Task prompt: With the records below as your source, retype each line exactly from the top down to the line that contains "ॐ श्री सत्य साईं निभाननाय नमः ॥ ४५०", and include that line.

-------- Material to process

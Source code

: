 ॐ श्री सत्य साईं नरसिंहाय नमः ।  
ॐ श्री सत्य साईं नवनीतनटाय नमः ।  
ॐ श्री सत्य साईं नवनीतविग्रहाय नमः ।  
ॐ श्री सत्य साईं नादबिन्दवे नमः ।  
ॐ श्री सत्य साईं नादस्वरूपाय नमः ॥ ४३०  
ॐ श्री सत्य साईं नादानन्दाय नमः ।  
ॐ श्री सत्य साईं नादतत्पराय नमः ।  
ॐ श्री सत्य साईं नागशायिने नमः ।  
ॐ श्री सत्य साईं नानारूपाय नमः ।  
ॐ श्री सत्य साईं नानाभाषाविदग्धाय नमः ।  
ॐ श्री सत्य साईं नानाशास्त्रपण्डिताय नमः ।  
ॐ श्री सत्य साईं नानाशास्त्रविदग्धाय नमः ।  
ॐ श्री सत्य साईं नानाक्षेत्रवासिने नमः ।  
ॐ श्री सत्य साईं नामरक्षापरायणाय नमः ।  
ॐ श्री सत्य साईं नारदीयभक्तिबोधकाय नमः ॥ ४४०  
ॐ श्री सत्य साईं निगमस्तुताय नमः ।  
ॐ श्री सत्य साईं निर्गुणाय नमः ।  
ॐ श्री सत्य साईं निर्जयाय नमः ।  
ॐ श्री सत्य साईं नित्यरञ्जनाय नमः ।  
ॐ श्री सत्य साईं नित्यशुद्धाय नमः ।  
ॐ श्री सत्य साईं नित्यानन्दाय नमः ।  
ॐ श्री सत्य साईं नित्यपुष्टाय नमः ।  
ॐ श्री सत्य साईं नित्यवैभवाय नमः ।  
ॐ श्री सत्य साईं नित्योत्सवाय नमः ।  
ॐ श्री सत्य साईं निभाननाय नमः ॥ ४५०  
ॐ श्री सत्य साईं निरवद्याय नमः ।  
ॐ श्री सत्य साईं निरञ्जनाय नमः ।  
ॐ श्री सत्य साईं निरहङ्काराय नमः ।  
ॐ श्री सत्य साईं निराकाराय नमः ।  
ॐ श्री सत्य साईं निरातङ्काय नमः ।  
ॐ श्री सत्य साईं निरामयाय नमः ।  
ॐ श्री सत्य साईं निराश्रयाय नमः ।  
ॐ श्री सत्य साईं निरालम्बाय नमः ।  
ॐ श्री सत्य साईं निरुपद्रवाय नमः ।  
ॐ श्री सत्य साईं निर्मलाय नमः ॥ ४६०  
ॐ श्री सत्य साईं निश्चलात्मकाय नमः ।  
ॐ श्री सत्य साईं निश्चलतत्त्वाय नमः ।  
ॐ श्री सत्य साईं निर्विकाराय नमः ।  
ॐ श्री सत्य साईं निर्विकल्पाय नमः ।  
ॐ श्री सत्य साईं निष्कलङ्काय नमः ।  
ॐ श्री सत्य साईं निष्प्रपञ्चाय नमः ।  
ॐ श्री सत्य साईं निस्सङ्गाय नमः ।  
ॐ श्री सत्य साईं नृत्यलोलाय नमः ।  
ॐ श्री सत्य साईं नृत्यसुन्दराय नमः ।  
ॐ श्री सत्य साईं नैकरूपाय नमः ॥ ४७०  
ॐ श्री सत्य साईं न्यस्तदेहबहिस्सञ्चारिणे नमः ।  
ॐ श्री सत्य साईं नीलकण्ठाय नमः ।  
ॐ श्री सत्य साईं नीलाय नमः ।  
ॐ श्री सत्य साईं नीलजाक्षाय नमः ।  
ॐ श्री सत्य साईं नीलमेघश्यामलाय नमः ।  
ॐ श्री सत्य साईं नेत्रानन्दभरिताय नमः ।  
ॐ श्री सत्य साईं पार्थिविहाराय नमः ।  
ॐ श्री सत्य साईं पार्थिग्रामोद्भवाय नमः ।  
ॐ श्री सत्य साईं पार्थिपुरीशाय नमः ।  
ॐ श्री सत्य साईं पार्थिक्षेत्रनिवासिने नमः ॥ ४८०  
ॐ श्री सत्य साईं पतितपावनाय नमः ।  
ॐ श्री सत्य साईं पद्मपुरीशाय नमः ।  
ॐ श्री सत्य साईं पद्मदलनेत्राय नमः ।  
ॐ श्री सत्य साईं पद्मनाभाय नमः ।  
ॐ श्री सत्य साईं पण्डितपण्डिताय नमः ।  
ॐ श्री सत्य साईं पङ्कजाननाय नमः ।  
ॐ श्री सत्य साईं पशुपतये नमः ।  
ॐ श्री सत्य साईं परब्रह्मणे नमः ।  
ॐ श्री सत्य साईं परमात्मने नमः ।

----------------

Result of the task:
Source code

: ॐ श्री सत्य साईं नरसिंहाय नमः ।  
ॐ श्री सत्य साईं नवनीतनटाय नमः ।  
ॐ श्री सत्य साईं नवनीतविग्रहाय नमः ।  
ॐ श्री सत्य साईं नादबिन्दवे नमः ।  
ॐ श्री सत्य साईं नादस्वरूपाय नमः ॥ ४३०  
ॐ श्री सत्य साईं नादानन्दाय नमः ।  
ॐ श्री सत्य साईं नादतत्पराय नमः ।  
ॐ श्री सत्य साईं नागशायिने नमः ।  
ॐ श्री सत्य साईं नानारूपाय नमः ।  
ॐ श्री सत्य साईं नानाभाषाविदग्धाय नमः ।  
ॐ श्री सत्य साईं नानाशास्त्रपण्डिताय नमः ।  
ॐ श्री सत्य साईं नानाशास्त्रविदग्धाय नमः ।  
ॐ श्री सत्य साईं नानाक्षेत्रवासिने नमः ।  
ॐ श्री सत्य साईं नामरक्षापरायणाय नमः ।  
ॐ श्री सत्य साईं नारदीयभक्तिबोधकाय नमः ॥ ४४०  
ॐ श्री सत्य साईं निगमस्तुताय नमः ।  
ॐ श्री सत्य साईं निर्गुणाय नमः ।  
ॐ श्री सत्य साईं निर्जयाय नमः ।  
ॐ श्री सत्य साईं नित्यरञ्जनाय नमः ।  
ॐ श्री सत्य साईं नित्यशुद्धाय नमः ।  
ॐ श्री सत्य साईं नित्यानन्दाय नमः ।  
ॐ श्री सत्य साईं नित्यपुष्टाय नमः ।  
ॐ श्री सत्य साईं नित्यवैभवाय नमः ।  
ॐ श्री सत्य साईं नित्योत्सवाय नमः ।  
ॐ श्री सत्य साईं निभाननाय नमः ॥ ४५०  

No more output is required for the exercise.